Employees suffering from poor decisions
Published 12:49 am Sunday, September 14, 2014
Natchez Regional Medical Center was officially sold Thursday, pending a bankruptcy judge’s approval later this month.
But it appears the hospital’s employees were sold down the proverbial river well ahead of Thursday’s sales auction.
After many of the hospital’s employees were told months ago not to worry about the fate of their retirement funds, employees found out late last week the assurances were disingenuous.
Apparently, the bankrupt county hospital’s financial administrators have deducted the employee portion from payroll checks properly. They sent that money to the Mississippi Public Employee Retirement System, but failed to pay the hospital’s required match since November 2013.
At the March bankruptcy filing, the amount due was approximately $450,000. That was presumably for only five months. Six months have passed since then, so doubling the original figure owed is probably a good estimate of what is currently owed. That means the total owed to the employee retirement plan may be at or approaching $1 million.
For this to have occurred not through some kind of accident, but through sheer and utter negligence, is unforgivable.

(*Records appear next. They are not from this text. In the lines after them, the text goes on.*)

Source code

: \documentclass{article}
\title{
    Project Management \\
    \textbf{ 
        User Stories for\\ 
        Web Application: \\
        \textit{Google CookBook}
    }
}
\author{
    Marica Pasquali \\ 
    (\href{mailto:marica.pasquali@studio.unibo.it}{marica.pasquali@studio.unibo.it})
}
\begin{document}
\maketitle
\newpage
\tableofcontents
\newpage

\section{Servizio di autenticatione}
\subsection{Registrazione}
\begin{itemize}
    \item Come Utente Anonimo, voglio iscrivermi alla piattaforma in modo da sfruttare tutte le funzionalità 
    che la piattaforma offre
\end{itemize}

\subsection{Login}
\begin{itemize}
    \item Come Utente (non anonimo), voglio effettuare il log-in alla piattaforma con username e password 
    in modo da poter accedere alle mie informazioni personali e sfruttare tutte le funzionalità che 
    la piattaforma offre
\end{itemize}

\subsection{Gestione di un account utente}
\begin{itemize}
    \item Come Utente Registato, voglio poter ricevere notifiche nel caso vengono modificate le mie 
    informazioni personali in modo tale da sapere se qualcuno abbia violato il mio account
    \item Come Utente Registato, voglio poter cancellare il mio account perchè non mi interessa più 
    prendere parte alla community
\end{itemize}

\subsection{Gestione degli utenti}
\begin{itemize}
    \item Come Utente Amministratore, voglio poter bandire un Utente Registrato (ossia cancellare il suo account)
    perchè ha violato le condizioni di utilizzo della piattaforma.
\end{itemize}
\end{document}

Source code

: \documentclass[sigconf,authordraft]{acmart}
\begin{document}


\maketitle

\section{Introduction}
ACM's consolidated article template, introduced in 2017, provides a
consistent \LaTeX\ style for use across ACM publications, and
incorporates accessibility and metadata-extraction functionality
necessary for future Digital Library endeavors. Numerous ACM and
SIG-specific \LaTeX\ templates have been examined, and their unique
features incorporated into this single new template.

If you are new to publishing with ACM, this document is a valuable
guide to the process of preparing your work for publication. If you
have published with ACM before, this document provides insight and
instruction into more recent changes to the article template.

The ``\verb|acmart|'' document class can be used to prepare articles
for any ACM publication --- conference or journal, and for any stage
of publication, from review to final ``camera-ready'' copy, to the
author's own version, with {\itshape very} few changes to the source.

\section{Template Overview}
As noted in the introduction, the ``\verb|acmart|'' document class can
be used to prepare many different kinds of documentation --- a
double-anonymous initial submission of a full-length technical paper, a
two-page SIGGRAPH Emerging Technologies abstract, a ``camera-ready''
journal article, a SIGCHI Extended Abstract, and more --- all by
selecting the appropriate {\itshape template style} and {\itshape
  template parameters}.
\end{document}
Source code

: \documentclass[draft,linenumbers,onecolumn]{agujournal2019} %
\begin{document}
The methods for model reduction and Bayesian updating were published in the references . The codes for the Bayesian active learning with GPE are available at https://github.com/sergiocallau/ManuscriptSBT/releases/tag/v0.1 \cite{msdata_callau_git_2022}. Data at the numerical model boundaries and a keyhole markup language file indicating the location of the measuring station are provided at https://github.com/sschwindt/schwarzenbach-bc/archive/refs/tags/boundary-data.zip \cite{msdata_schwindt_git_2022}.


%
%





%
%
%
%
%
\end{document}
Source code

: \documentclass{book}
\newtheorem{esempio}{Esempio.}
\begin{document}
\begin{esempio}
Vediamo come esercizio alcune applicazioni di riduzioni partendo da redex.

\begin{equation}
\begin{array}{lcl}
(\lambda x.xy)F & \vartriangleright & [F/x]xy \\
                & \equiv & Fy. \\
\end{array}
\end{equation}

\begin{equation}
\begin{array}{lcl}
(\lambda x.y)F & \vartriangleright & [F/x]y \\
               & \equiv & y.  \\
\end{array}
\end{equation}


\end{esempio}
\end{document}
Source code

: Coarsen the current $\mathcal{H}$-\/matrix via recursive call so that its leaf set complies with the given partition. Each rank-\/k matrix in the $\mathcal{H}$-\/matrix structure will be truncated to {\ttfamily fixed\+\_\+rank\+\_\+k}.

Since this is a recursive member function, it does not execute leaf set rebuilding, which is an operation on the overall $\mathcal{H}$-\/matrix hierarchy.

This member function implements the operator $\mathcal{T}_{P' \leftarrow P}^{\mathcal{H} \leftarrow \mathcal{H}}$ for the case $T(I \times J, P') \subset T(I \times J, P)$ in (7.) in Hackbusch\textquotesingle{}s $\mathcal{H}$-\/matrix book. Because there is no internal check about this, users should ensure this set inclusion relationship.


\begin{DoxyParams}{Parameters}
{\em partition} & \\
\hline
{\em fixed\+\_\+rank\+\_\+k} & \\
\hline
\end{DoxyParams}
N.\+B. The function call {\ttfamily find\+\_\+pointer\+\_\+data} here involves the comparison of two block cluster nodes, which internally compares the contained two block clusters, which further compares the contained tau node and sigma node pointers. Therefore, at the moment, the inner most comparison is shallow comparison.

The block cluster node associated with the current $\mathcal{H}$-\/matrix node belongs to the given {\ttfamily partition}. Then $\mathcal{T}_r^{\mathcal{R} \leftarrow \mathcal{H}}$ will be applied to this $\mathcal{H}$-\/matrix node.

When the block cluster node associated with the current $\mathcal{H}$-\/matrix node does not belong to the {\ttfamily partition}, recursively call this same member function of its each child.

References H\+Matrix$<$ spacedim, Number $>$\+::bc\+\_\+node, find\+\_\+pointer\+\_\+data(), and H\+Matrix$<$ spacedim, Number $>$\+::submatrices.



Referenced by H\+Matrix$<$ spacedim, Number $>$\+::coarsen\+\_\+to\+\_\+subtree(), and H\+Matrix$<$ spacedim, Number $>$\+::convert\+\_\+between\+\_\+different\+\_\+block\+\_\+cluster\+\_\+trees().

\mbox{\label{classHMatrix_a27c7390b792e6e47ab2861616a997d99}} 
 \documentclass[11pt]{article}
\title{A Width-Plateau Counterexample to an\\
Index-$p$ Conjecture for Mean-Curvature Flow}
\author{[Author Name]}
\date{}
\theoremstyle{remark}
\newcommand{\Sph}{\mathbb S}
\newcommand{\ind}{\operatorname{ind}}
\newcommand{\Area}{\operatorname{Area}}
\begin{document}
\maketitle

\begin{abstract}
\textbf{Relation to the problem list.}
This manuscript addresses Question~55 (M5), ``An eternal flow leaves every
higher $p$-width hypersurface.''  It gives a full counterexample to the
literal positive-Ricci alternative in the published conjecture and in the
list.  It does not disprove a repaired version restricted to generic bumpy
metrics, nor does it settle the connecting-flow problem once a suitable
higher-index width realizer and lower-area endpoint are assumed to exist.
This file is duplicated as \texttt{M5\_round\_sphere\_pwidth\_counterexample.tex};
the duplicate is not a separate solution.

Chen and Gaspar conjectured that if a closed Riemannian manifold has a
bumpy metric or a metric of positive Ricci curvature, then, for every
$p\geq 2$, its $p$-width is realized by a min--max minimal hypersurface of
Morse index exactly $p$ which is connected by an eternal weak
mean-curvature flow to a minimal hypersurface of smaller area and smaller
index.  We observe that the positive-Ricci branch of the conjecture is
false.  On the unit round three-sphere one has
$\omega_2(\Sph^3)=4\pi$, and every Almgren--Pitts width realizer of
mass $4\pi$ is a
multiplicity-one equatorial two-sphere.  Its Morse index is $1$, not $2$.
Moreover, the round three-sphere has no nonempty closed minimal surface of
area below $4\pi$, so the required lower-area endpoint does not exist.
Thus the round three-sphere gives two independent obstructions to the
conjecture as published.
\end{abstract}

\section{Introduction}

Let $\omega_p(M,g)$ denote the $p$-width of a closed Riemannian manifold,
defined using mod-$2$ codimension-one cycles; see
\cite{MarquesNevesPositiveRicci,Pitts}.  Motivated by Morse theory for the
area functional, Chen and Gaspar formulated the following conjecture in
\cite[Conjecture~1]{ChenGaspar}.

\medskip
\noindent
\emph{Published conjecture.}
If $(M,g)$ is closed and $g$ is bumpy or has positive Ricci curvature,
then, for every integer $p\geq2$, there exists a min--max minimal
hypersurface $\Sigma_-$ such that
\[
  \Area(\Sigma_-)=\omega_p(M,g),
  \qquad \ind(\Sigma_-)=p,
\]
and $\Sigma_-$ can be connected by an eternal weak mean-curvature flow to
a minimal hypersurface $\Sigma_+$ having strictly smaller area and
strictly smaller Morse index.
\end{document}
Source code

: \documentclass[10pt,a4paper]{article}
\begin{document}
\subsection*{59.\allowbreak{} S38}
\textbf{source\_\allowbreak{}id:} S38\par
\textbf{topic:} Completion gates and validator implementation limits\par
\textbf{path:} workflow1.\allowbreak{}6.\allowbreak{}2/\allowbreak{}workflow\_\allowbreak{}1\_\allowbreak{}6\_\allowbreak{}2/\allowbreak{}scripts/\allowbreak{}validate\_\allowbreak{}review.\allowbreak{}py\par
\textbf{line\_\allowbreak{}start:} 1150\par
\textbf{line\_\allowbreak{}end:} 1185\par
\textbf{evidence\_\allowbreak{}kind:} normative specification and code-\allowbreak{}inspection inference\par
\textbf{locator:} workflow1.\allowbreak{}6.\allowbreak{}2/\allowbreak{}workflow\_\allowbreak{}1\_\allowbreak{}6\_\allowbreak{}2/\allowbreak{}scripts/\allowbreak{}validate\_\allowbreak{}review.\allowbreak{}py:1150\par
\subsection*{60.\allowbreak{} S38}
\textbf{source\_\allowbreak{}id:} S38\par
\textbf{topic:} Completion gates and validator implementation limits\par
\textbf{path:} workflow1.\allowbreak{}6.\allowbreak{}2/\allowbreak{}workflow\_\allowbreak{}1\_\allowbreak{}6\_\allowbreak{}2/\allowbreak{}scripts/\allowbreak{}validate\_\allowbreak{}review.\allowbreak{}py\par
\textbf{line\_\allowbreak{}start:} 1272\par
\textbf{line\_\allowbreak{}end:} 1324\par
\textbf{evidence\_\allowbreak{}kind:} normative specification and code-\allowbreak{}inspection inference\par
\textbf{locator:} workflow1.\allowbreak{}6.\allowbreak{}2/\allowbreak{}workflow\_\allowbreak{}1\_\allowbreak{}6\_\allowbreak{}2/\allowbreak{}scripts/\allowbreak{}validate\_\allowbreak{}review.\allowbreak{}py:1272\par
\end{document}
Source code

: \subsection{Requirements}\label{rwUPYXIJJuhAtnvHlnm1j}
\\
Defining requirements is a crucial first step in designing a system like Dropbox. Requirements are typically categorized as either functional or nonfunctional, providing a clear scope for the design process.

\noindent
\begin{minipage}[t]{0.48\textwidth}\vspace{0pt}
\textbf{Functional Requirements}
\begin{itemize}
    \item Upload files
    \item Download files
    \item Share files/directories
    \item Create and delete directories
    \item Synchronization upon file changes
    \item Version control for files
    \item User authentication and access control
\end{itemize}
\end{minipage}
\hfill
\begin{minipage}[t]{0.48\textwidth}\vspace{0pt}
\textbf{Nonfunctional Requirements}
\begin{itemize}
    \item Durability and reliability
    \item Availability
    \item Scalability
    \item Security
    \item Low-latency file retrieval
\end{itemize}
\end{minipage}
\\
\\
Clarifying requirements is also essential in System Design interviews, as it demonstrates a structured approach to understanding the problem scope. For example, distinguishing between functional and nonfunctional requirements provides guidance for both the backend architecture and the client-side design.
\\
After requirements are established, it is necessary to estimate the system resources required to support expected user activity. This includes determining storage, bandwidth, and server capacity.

The hospital’s employees deserve better treatment. Instead they find out far after the fact that their retirement — in addition to their jobs after the hospital is sold — has been shorted.
All the while, the hospital shelled out big bucks to attorneys and hospital sale experts.
We urge bankruptcy judge Neil Olack to consider the employees who are going to be harmed due to others’ negligence and seek to make the hospital or the county responsible for keeping them whole when it comes to their retirement.